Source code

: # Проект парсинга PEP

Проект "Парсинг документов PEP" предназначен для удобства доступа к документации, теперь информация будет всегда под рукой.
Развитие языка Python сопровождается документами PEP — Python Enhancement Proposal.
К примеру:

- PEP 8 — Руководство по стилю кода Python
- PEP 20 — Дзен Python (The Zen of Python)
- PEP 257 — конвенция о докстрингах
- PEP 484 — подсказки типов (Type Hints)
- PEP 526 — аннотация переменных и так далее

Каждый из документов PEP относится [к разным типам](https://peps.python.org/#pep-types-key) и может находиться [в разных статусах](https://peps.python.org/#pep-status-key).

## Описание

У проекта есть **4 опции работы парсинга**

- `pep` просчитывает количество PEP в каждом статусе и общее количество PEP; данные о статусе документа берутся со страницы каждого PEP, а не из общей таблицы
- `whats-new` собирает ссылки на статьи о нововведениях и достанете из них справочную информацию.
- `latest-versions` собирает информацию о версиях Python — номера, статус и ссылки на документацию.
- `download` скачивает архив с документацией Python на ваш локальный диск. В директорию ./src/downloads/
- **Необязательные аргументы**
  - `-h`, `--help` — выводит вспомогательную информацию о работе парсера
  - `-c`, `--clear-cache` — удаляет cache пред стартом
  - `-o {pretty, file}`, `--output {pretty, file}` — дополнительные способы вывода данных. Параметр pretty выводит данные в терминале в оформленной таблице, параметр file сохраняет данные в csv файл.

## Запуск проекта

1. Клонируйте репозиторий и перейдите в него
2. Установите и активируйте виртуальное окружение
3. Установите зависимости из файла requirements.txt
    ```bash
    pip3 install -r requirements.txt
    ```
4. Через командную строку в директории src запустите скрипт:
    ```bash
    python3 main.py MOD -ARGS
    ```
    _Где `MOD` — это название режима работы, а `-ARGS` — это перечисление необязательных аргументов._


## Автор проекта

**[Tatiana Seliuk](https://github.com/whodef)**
◆ ◆ ◆ ◆ ◆ ◆ ◆
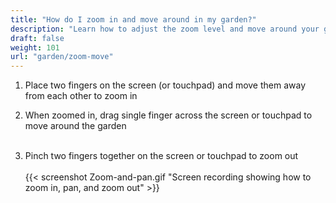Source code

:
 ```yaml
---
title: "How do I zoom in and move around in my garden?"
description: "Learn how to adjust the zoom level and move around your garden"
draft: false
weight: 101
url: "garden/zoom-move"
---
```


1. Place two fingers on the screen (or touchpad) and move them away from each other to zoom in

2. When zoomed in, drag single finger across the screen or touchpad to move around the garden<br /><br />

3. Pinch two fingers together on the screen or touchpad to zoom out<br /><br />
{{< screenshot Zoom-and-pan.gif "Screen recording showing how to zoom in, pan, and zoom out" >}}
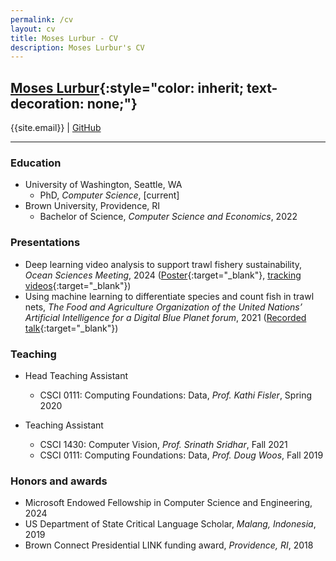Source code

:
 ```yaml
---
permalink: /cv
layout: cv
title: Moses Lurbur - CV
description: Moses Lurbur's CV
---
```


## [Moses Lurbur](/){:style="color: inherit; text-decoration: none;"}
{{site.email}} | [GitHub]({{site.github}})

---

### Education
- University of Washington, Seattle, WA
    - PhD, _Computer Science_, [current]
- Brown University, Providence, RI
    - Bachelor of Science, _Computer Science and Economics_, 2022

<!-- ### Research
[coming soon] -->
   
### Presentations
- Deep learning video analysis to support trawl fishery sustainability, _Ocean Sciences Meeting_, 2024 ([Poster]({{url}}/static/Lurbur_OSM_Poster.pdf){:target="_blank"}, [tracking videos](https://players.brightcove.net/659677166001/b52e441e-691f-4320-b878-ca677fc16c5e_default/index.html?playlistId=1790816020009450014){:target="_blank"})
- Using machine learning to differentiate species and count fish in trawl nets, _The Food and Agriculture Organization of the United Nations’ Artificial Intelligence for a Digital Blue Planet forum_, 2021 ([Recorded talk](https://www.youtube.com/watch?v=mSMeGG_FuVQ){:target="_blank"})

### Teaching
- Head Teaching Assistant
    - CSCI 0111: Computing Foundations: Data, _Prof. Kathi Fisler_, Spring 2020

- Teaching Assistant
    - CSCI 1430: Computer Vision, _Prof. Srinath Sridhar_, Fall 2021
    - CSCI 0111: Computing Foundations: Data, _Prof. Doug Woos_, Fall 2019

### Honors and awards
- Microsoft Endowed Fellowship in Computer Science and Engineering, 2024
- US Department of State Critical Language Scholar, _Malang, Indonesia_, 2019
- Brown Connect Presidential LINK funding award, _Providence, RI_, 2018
◆ ◆ ◆ ◆ ◆ ◆ ◆
§ **How to complete this task**: A single figure is required: the number of lines in the data where the word "trawl" occurs.

§ **Response to the task**: 2